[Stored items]
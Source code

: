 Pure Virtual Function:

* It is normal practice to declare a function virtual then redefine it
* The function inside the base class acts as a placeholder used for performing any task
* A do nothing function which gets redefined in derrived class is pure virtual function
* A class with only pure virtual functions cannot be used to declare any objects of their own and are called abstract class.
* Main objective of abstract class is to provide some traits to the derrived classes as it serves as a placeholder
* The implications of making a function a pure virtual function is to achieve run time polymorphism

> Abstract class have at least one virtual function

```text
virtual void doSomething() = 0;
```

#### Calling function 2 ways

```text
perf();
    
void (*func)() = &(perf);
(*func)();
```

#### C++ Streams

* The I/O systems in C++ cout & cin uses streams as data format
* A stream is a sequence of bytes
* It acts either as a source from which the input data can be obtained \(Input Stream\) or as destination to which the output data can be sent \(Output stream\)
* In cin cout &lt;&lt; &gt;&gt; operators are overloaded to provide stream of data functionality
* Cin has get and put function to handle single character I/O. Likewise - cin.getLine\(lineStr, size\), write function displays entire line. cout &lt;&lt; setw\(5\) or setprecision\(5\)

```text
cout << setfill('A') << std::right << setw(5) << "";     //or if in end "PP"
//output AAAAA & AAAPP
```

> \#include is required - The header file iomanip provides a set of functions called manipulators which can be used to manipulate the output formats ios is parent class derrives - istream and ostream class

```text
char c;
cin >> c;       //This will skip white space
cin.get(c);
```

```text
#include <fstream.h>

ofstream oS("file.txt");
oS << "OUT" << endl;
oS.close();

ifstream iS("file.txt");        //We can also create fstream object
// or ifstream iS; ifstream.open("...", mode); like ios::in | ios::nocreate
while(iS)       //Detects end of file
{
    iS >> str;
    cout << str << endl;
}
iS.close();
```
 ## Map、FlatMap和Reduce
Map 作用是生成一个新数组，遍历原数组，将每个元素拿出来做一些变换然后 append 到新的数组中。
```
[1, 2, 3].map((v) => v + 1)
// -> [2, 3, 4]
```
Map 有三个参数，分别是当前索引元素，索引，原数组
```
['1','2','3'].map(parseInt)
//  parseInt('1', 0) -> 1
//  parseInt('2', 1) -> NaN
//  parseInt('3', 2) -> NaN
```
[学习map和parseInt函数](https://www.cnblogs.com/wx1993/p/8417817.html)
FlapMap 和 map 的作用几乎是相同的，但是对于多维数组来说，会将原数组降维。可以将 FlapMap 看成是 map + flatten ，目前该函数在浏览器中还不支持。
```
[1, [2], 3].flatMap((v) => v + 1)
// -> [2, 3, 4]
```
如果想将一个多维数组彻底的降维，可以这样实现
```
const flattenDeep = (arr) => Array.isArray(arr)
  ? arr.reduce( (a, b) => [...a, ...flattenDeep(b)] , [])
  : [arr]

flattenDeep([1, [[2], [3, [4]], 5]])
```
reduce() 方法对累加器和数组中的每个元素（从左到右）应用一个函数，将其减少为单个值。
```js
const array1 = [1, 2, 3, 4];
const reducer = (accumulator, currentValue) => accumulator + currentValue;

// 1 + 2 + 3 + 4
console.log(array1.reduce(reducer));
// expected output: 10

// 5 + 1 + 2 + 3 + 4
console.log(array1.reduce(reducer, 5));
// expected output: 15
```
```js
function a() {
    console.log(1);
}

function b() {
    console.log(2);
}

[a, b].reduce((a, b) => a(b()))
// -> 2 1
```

» EXERCISE OBJECTIVE:
In the records above, locate the lines holding the word "acts". Copy each of them.

» PROBLEM SOLUTION:
* The function inside the base class acts as a placeholder used for performing any task
* It acts either as a source from which the input data can be obtained \(Input Stream\) or as destination to which the output data can be sent \(Output stream\)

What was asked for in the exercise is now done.